[Records drawn from a dataset]
╔══
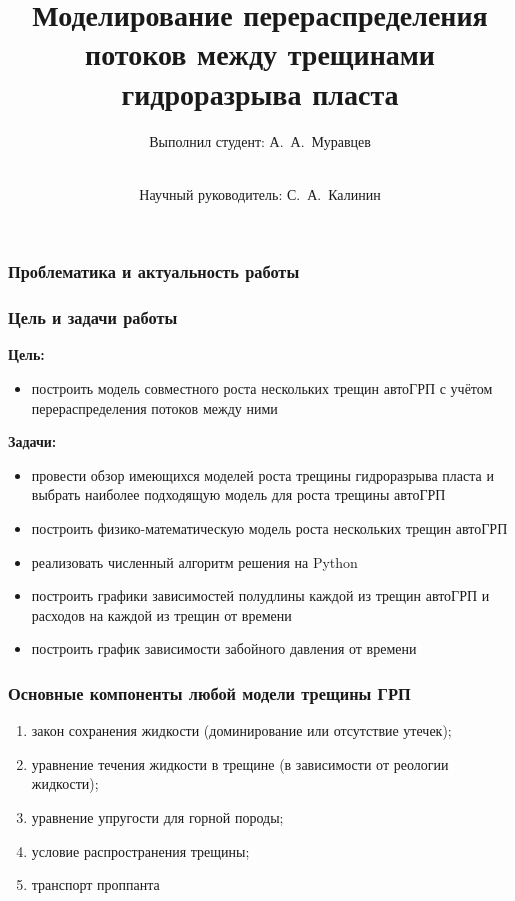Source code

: \documentclass{beamer}
\title{Моделирование перераспределения потоков между трещинами гидроразрыва пласта}
\subtitle{}
\author{Выполнил студент: А.~А.~Муравцев\and \\Научный руководитель: С.~А.~Калинин}
\begin{document}
\begin{frame}
\titlepage
\end{frame}


\begin{frame}
\frametitle{Проблематика и актуальность работы}
\end{frame}


\begin{frame}
\frametitle{Цель и задачи работы}

\textbf{Цель:}
\begin{itemize}
	\item построить модель совместного роста нескольких трещин автоГРП с учётом перераспределения потоков между ними
\end{itemize}

\textbf{Задачи:}
\begin{itemize}
	\item провести обзор имеющихся моделей роста трещины гидроразрыва пласта и выбрать наиболее подходящую модель для роста трещины автоГРП
	\item построить физико-математическую модель роста нескольких трещин автоГРП
	\item реализовать численный алгоритм решения на Python
	\item построить графики зависимостей полудлины каждой из трещин автоГРП и расходов на каждой из трещин от времени
	\item построить график зависимости забойного давления от времени
\end{itemize}

\end{frame}


\begin{frame}
\frametitle{Основные компоненты любой модели трещины ГРП}

\begin{enumerate}[1)]
	\item закон сохранения жидкости (доминирование или отсутствие утечек);
	\item уравнение течения жидкости в трещине (в зависимости от реологии жидкости);
	\item уравнение упругости для горной породы;
	\item условие распространения трещины;
	\item транспорт проппанта
\end{enumerate}

\end{frame}
\end{document}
╚══
Brief:
Your copy should match the data exactly, apart from the images, which are dropped.

Output of the exercise:
Source code

: \documentclass{beamer}
\title{Моделирование перераспределения потоков между трещинами гидроразрыва пласта}
\subtitle{}
\author{Выполнил студент: А.~А.~Муравцев\and \\Научный руководитель: С.~А.~Калинин}
\begin{document}
\begin{frame}
\titlepage
\end{frame}


\begin{frame}
\frametitle{Проблематика и актуальность работы}
\end{frame}


\begin{frame}
\frametitle{Цель и задачи работы}

\textbf{Цель:}
\begin{itemize}
	\item построить модель совместного роста нескольких трещин автоГРП с учётом перераспределения потоков между ними
\end{itemize}

\textbf{Задачи:}
\begin{itemize}
	\item провести обзор имеющихся моделей роста трещины гидроразрыва пласта и выбрать наиболее подходящую модель для роста трещины автоГРП
	\item построить физико-математическую модель роста нескольких трещин автоГРП
	\item реализовать численный алгоритм решения на Python
	\item построить графики зависимостей полудлины каждой из трещин автоГРП и расходов на каждой из трещин от времени
	\item построить график зависимости забойного давления от времени
\end{itemize}

\end{frame}


\begin{frame}
\frametitle{Основные компоненты любой модели трещины ГРП}

\begin{enumerate}[1)]
	\item закон сохранения жидкости (доминирование или отсутствие утечек);
	\item уравнение течения жидкости в трещине (в зависимости от реологии жидкости);
	\item уравнение упругости для горной породы;
	\item условие распространения трещины;
	\item транспорт проппанта
\end{enumerate}

\end{frame}
\end{document}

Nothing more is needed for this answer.